Действительно, гнетовский помещик женился и приехал с молодой женою и в самом деле взял за нею немало «всякого добра».

— Ну, так что с того? —  спросил Бартек.

— Молчи, глупый! —  ответила Магда. —  Ох, и запыхалась же я!.. О господи!.. Пришла это я поклониться пани, смотрю: выходит она ко мне, будто королева, а сама молоденькая, как весенний цветик, и собой хороша, словно зорька... Вот жара-то!.. Не продохнешь...

Магда подняла фартук и стала утирать им мокрое от пота лицо. Через минуту она опять заговорила прерывающимся голосом:

— А платье-то на ней лазоревое, как василек. Повалилась я ей в ноги, а она мне ручку дала... Поцеловала я... А ручки-то у нее пахучие и маленькие, как у ребенка... Ну в точности как святая на иконе, н добрая, и беду людскую понимает. Стала тут я просить ее помочь... Дай ей бог доброго здоровья!.. А она говорит: «Что в моих силах, говорит, все сделаю». А голосок у нее такой, что как скажет слово, так у тебя на душе просветлеет. Стала я ей рассказывать, какой у нас в Гнетове народ несчастливый, а она отвечает: «Эх, не в одном только Гнетове». Тут уж я разревелась. И она тоже... Как раз пан вошел, увидал, что она плачет, и давай ее целовать —  и в губы-то, и в глаза. Господа не такие, как вы! Вот она и говорит: «Сделай для этой женщины, что сможешь!» А он отвечает: «Все на свете, чего захочешь!» Спаси ее матерь божья, ягодку мою золотую! Пошли ей деток да здоровья! А пан тут и говорит: «Сильно вы виноваты, отдались немцу в руки, но я, говорит, вас выручу и дам денег для Юста».

Бартек почесал затылок.

— Да ведь и пан был у немцев в руках.

— Ну так что же? Пани-то ведь богатая! Теперь они могут всех немцев в Гнетове купить,—  значит, пану все и можно говорить. Выборы, говорит пан, скоро будут, так пусть, мол, люди за немцев не голосуют, а я, говорит, и Юсту заплачу, и Беге приструню. А пани его за это обняла, а пан про тебя спрашивал и сказал, что если ты болен, так он потолкует с доктором, чтоб он тебе свидетельство написал, что ты не можешь сейчас сидеть. Если, говорит, не выпустят его совсем, так лучше зимой ему отсидеть, а теперь, говорит, жатва скоро, так он по хозяйству нужен. Понял? Вчера пан в городе был, а сегодня доктор в Гнетово приедет: паи его пригласил.

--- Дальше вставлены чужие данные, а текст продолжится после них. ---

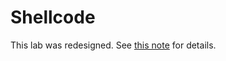 # Shellcode 

This lab was redesigned. 
See [this note](../../../category-software/Shellcode/README.md)
for details.


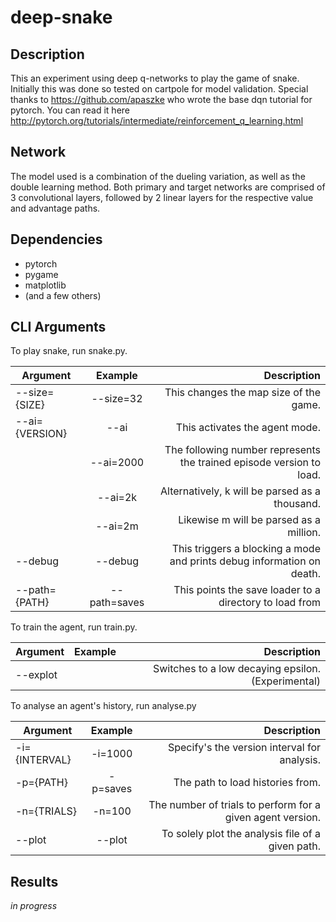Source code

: # deep-snake 

## Description 
This an experiment using deep q-networks to play the game of snake.
Initially this was done so tested on cartpole for model validation.
Special thanks to https://github.com/apaszke who wrote the base dqn tutorial for pytorch.
You can read it here http://pytorch.org/tutorials/intermediate/reinforcement_q_learning.html

## Network 
The model used is a combination of the dueling variation, as well as the double learning method.
Both primary and target networks are comprised of 3 convolutional layers, followed by 2 linear layers for the respective 
value and advantage paths.

## Dependencies 
* pytorch
* pygame
* matplotlib
* (and a few others)

## CLI Arguments
To play snake, run snake.py. 

| Argument        | Example       | Description                                                           |
| ----------------|:-------------:| ---------------------------------------------------------------------:|
| --size={SIZE}   | --size=32     | This changes the map size of the game.                                |
| --ai={VERSION}  | --ai          | This activates the agent mode.                                        |
|                 | --ai=2000     | The following number represents the trained episode version to load.  |
|                 | --ai=2k       | Alternatively, k will be parsed as a thousand.                        |
|                 | --ai=2m       | Likewise m will be parsed as a million.                               |
| --debug         | --debug       | This triggers a blocking a mode and prints debug information on death.|
| --path={PATH}   | --path=saves  | This points the save loader to a directory to load from               |

To train the agent, run train.py.

| Argument        | Example       | Description                                                           |
| ----------------|:-------------:| ---------------------------------------------------------------------:|
| --explot        |               | Switches to a low decaying epsilon. (Experimental)                    |

To analyse an agent's history, run analyse.py

| Argument        | Example       | Description                                                           |
| ----------------|:-------------:| ---------------------------------------------------------------------:|
| -i={INTERVAL}   | -i=1000       | Specify's the version interval for analysis.                          |
| -p={PATH}       | -p=saves      | The path to load histories from.                                      |
| -n={TRIALS}     | -n=100        | The number of trials to perform for a given agent version.            |
| --plot          | --plot        | To solely plot the analysis file of a given path.

## Results 
*in progress*
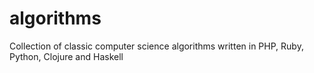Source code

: # algorithms
Collection of classic computer science algorithms written in PHP, Ruby, Python, Clojure and Haskell
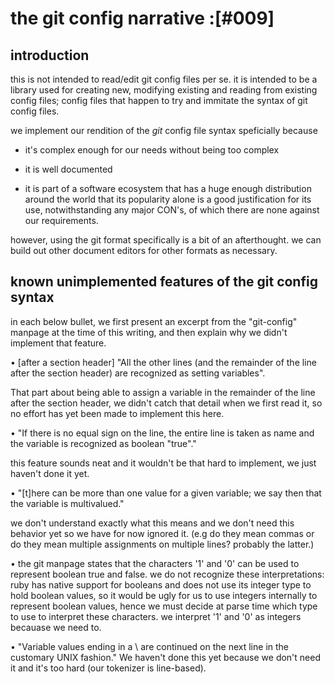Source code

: # the git config narrative :[#009]

## introduction

this is not intended to read/edit git config files per se. it is intended
to be a library used for creating new, modifying existing and reading from
existing config files; config files that happen to try and immitate the
syntax of git config files.

we implement our rendition of the *git* config file syntax speficially
because

  - it's complex enough for our needs without being too complex

  - it is well documented

  - it is part of a software ecosystem that has a huge enough distribution
    around the world that its popularity alone is a good justification for
    its use, notwithstanding any major CON's, of which there are none
    against our requirements.

however, using the git format specifically is a bit of an afterthought.
we can build out other document editors for other formats as necessary.




## known unimplemented features of the git config syntax

in each below bullet, we first present an excerpt from the "git-config"
manpage at the time of this writing, and then explain why we didn't
implement that feature.



• [after a section header] "All the other lines (and the remainder of the
  line after the section header) are recognized as setting variables".

  That part about being able to assign a variable in the remainder of
  the line after the section header, we didn't catch that detail when we
  first read it, so no effort has yet been made to implement this here.



• "If there is no equal sign on the line, the entire line is taken as name
  and the variable is recognized as boolean "true"."

  this feature sounds neat and it wouldn't be that hard to implement,
  we just haven't done it yet.



• "[t]here can be more than one value for a given variable; we say then that
  the variable is multivalued."

  we don't understand exactly what this means and we don't need this
  behavior yet so we have for now ignored it. (e.g do they mean commas
  or do they mean multiple assignments on multiple lines? probably the
  latter.)



• the git manpage states that the characters '1' and '0' can be used to
  represent boolean true and false. we do not recognize these
  interpretations: ruby has native support for booleans and does
  not use its integer type to hold boolean values, so it would be ugly for
  us to use integers internally to represent boolean values, hence we
  must decide at parse time which type to use to interpret these
  characters. we interpret '1' and '0' as integers becauase we need to.



• "Variable values ending in a \ are continued on the next line in the
  customary UNIX fashion."  We haven't done this yet because we don't
  need it and it's too hard (our tokenizer is line-based).
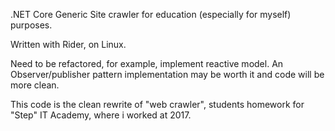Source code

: .NET Core Generic Site crawler for education (especially for myself) purposes.

Written with Rider, on Linux.

Need to be refactored, for example, implement reactive model. An Observer/publisher pattern implementation may be worth it and code will be more clean.

This code is the clean rewrite of "web crawler", students homework for "Step" IT Academy, where i worked at 2017.

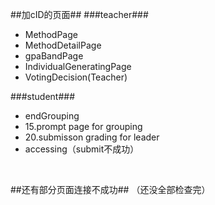 ##加cID的页面##
###teacher###

- MethodPage
- MethodDetailPage
- gpaBandPage
- IndividualGeneratingPage
- VotingDecision(Teacher)

###student###
- endGrouping
- 15.prompt page for grouping
- 20.submisson grading for leader
- accessing（submit不成功）

<br>

##还有部分页面连接不成功##
（还没全部检查完）
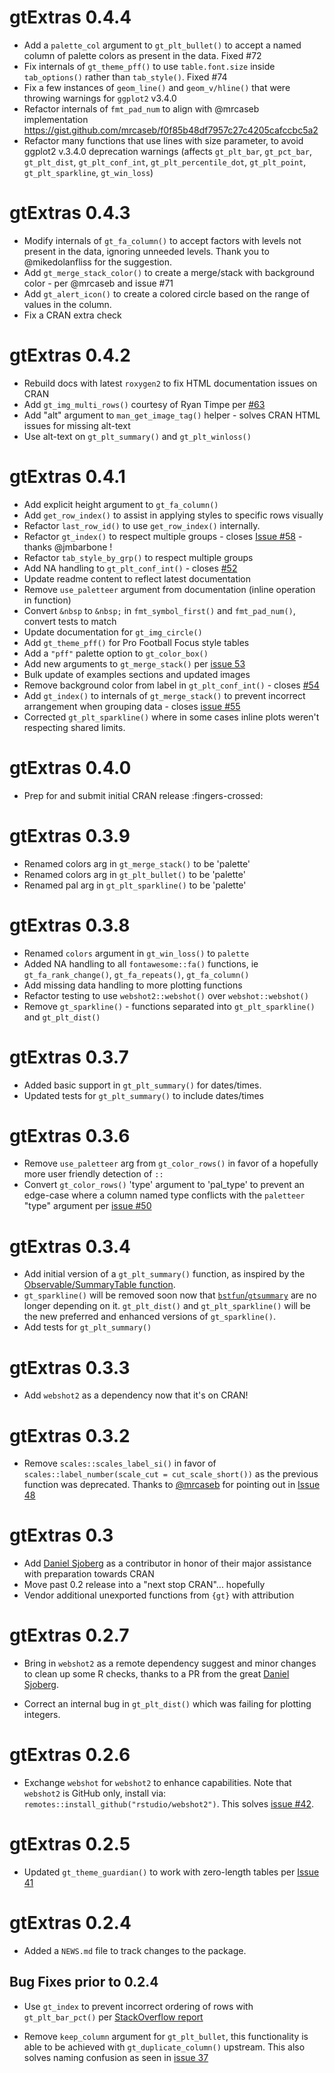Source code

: # gtExtras 0.4.4
- Add a `palette_col` argument to `gt_plt_bullet()` to accept a named column of palette colors as present in the data. Fixed #72
- Fix internals of `gt_theme_pff()` to use `table.font.size` inside `tab_options()` rather than `tab_style()`. Fixed #74
- Fix a few instances of `geom_line()` and `geom_v/hline()` that were throwing warnings for `ggplot2` v3.4.0
- Refactor internals of `fmt_pad_num` to align with @mrcaseb implementation https://gist.github.com/mrcaseb/f0f85b48df7957c27c4205cafccbc5a2
- Refactor many functions that use lines with size parameter, to avoid ggplot2 v.3.4.0 deprecation warnings (affects `gt_plt_bar`, `gt_pct_bar`, `gt_plt_dist`, `gt_plt_conf_int`, `gt_plt_percentile_dot`, `gt_plt_point`, `gt_plt_sparkline`, `gt_win_loss`)

# gtExtras 0.4.3
- Modify internals of `gt_fa_column()` to accept factors with levels not present in the data, ignoring unneeded levels. Thank you to @mikedolanfliss for the suggestion.
- Add `gt_merge_stack_color()` to create a merge/stack with background color - per @mrcaseb and issue #71 
- Add `gt_alert_icon()` to create a colored circle based on the range of values in the column.
- Fix a CRAN extra check

# gtExtras 0.4.2

- Rebuild docs with latest `roxygen2` to fix HTML documentation issues on CRAN
- Add `gt_img_multi_rows()` courtesy of Ryan Timpe per [#63](https://github.com/jthomasmock/gtExtras/pull/63)
- Add "alt" argument to `man_get_image_tag()` helper - solves CRAN HTML issues for missing alt-text
- Use alt-text on `gt_plt_summary()` and `gt_plt_winloss()`

# gtExtras 0.4.1

- Add explicit height argument to `gt_fa_column()`
- Add `get_row_index()` to assist in applying styles to specific rows visually
- Refactor `last_row_id()` to use `get_row_index()` internally.
- Refactor `gt_index()` to respect multiple groups - closes [Issue #58](https://github.com/jthomasmock/gtExtras/issues/58) - thanks @jmbarbone !
- Refactor `tab_style_by_grp()` to respect multiple groups
- Add NA handling to `gt_plt_conf_int()` - closes [#52](https://github.com/jthomasmock/gtExtras/issues/52)
- Update readme content to reflect latest documentation
- Remove `use_paletteer` argument from documentation (inline operation in function)
- Convert `&nbsp` to `&nbsp;` in `fmt_symbol_first()` and `fmt_pad_num()`, convert tests to match
- Update documentation for `gt_img_circle()`
- Add `gt_theme_pff()` for Pro Football Focus style tables
- Add a `"pff"` palette option to `gt_color_box()`
- Add new arguments to `gt_merge_stack()`  per [issue 53](https://github.com/jthomasmock/gtExtras/issues/53)
- Bulk update of examples sections and updated images
- Remove background color from label in `gt_plt_conf_int()` - closes [#54](https://github.com/jthomasmock/gtExtras/issues/54)
- Add `gt_index()` to internals of `gt_merge_stack()` to prevent incorrect arrangement when grouping data - closes [issue #55](https://github.com/jthomasmock/gtExtras/issues/55)
- Corrected `gt_plt_sparkline()` where in some cases inline plots weren't respecting shared limits.

# gtExtras 0.4.0

- Prep for and submit initial CRAN release :fingers-crossed:

# gtExtras 0.3.9
- Renamed colors arg in `gt_merge_stack()` to be 'palette'
- Renamed colors arg in `gt_plt_bullet()` to be 'palette'
- Renamed pal arg in `gt_plt_sparkline()` to be 'palette'

# gtExtras 0.3.8
- Renamed `colors` argument in `gt_win_loss()` to `palette`
- Added NA handling to all `fontawesome::fa()` functions, ie `gt_fa_rank_change()`, `gt_fa_repeats()`, `gt_fa_column()`
- Add missing data handling to more plotting functions
- Refactor testing to use `webshot2::webshot()` over `webshot::webshot()`
- Remove `gt_sparkline()` - functions separated into `gt_plt_sparkline()` and `gt_plt_dist()`

# gtExtras 0.3.7
- Added basic support in `gt_plt_summary()` for dates/times. 
- Updated tests for `gt_plt_summary()` to include dates/times

# gtExtras 0.3.6

- Remove `use_paletteer` arg from `gt_color_rows()` in favor of a hopefully more user friendly detection of `::`
- Convert `gt_color_rows()` 'type' argument to 'pal_type' to prevent an edge-case where a column named type conflicts with the `paletteer` "type" argument per [issue #50](https://github.com/jthomasmock/gtExtras/issues/50)

# gtExtras 0.3.4

- Add initial version of a `gt_plt_summary()` function, as inspired by the [Observable/SummaryTable function](https://observablehq.com/@observablehq/summary-table).
- `gt_sparkline()` will be removed soon now that [`bstfun`/`gtsummary`](https://github.com/ddsjoberg/bstfun/pull/102) are no longer depending on it. `gt_plt_dist()` and `gt_plt_sparkline()` will be the new preferred and enhanced versions of `gt_sparkline()`.
- Add tests for `gt_plt_summary()`

# gtExtras 0.3.3

- Add `webshot2` as a dependency now that it's on CRAN!

# gtExtras 0.3.2

* Remove `scales::scales_label_si()` in favor of `scales::label_number(scale_cut = cut_scale_short())` as the previous function was deprecated. Thanks to [@mrcaseb](https://github.com/mrcaseb) for pointing out in [Issue 48](https://github.com/jthomasmock/gtExtras/issues/48)

# gtExtras 0.3

* Add [Daniel Sjoberg](https://github.com/ddsjoberg) as a contributor in honor of their major assistance with preparation towards CRAN
* Move past 0.2 release into a "next stop CRAN"... hopefully
* Vendor additional unexported functions from `{gt}` with attribution

# gtExtras 0.2.7

* Bring in `webshot2` as a remote dependency suggest and minor changes to clean up some R checks, thanks to a PR from the great [Daniel Sjoberg](https://github.com/jthomasmock/gtExtras/pull/43). 

* Correct an internal bug in `gt_plt_dist()` which was failing for plotting integers.

# gtExtras 0.2.6

* Exchange `webshot` for `webshot2` to enhance capabilities. Note that `webshot2` is GitHub only, install via: `remotes::install_github("rstudio/webshot2")`. This solves [issue #42](https://github.com/jthomasmock/gtExtras/issues/42).

# gtExtras 0.2.5

* Updated `gt_theme_guardian()` to work with zero-length tables per [Issue 41](https://github.com/jthomasmock/gtExtras/issues/41)

# gtExtras 0.2.4

* Added a `NEWS.md` file to track changes to the package.

## Bug Fixes prior to 0.2.4

* Use `gt_index` to prevent incorrect ordering of rows with `gt_plt_bar_pct()` per [StackOverflow report](https://stackoverflow.com/questions/71313688/gtextras-column-showing-in-wrong-order-in-gt-table-when-grouped?noredirect=1#comment126232993_71313688)

* Remove `keep_column` argument for `gt_plt_bullet`, this functionality is able to be achieved with `gt_duplicate_column()` upstream. This also solves naming confusion as seen in [issue 37](https://github.com/jthomasmock/gtExtras/issues/37)
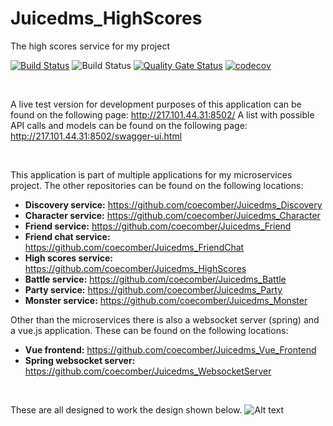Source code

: # Juicedms_HighScores
 The high scores service for my project


[![Build Status](https://travis-ci.com/coecomber/Juicedms_HighScores.svg)](https://travis-ci.com/coecomber/Juicedms_HighScores) ![Build Status](https://img.shields.io/docker/cloud/build/coecomber/juicedms_highscores) [![Quality Gate Status](https://sonarcloud.io/api/project_badges/measure?project=coecomber_Juicedms_HighScores&metric=alert_status)](https://sonarcloud.io/dashboard?id=coecomber_Juicedms_HighScores) [![codecov](https://codecov.io/gh/coecomber/Juicedms_HighScores/branch/master/graph/badge.svg)](https://codecov.io/gh/coecomber/Juicedms_HighScores)

&nbsp;

A live test version for development purposes of this application can be found on the following page: http://217.101.44.31:8502/
A list with possible API calls and models can be found on the following page: http://217.101.44.31:8502/swagger-ui.html

&nbsp;

This application is part of multiple applications for my microservices project. The other repositories can be found on the following locations:
* **Discovery service:** https://github.com/coecomber/Juicedms_Discovery
* **Character service:** https://github.com/coecomber/Juicedms_Character
* **Friend service:** https://github.com/coecomber/Juicedms_Friend
* **Friend chat service:** https://github.com/coecomber/Juicedms_FriendChat
* **High scores service:** https://github.com/coecomber/Juicedms_HighScores
* **Battle service:** https://github.com/coecomber/Juicedms_Battle
* **Party service:** https://github.com/coecomber/Juicedms_Party
* **Monster service:** https://github.com/coecomber/Juicedms_Monster

Other than the microservices there is also a websocket server (spring) and a vue.js application. These can be found on the following locations:
* **Vue frontend:** https://github.com/coecomber/Juicedms_Vue_Frontend
* **Spring websocket server:** https://github.com/coecomber/Juicedms_WebsocketServer


&nbsp;

These are all designed to work the design shown below.
![Alt text](https://i.gyazo.com/7677acc8c462ca42a40f6f40f0ba4ab0.png "Microservices Design")
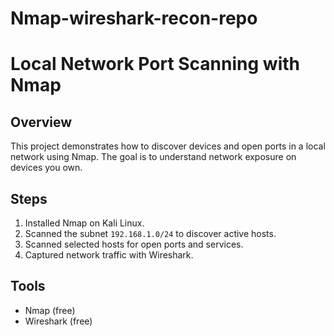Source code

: # Nmap-wireshark-recon-repo
# Local Network Port Scanning with Nmap

## Overview
This project demonstrates how to discover devices and open ports in a local network
using Nmap. The goal is to understand network exposure on devices you own.

## Steps
1. Installed Nmap on Kali Linux.
2. Scanned the subnet `192.168.1.0/24` to discover active hosts.
3. Scanned selected hosts for open ports and services.
4. Captured network traffic with Wireshark.

## Tools
- Nmap (free)
- Wireshark (free)
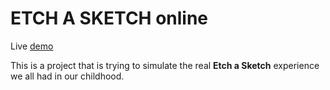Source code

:# ETCH A SKETCH online 
Live [demo](https://etchasketch-jovan.netlify.app)

This is a project that is trying to simulate the real **Etch a Sketch** experience we all had in our childhood.

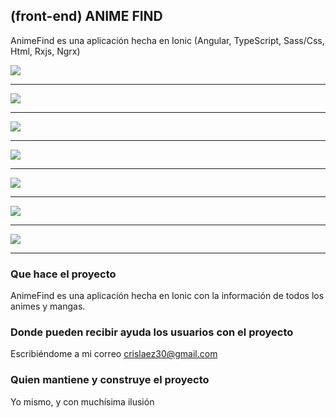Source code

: ## (front-end) ANIME FIND

AnimeFind es una aplicación hecha en Ionic (Angular, TypeScript, Sass/Css, Html, Rxjs, Ngrx)

<img src="https://github.com/crislaez/animeFind/blob/master/src/assets/images/animeFind_1.jpg" />
<hr>
<img src="https://github.com/crislaez/animeFind/blob/master/src/assets/images/animeFind_2.jpg" />
<hr>
<img src="https://github.com/crislaez/animeFind/blob/master/src/assets/images/animeFind_3.jpg" />
<hr>
<img src="https://github.com/crislaez/animeFind/blob/master/src/assets/images/animeFind_4.jpg" />
<hr>
<img src="https://github.com/crislaez/animeFind/blob/master/src/assets/images/animeFind_5.jpg" />
<hr>
<img src="https://github.com/crislaez/animeFind/blob/master/src/assets/images/animeFind_6.jpg" />
<hr>
<img src="https://github.com/crislaez/animeFind/blob/master/src/assets/images/animeFind_7.jpg" />
<hr>

### Que hace el proyecto

AnimeFind es una aplicación hecha en Ionic con la información de todos los animes y mangas.
 
### Donde pueden recibir ayuda los usuarios con el proyecto
 
Escribiéndome a mi correo crislaez30@gmail.com

### Quien mantiene y construye el proyecto

Yo mismo, y con muchísima ilusión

Этот —  не немец. Он и свидетельство напишет. А зимой будешь в тюрьме сидеть, как король какой, и тепло тут, и жрать дадут даром, а теперь отпустят домой работать. Самое главное, что Юсту заплатим, а пан, может, и процентов не возьмет. Осенью если не все ему отдадим, так я пани подождать попрошу. Награди ее матерь божья... Понял?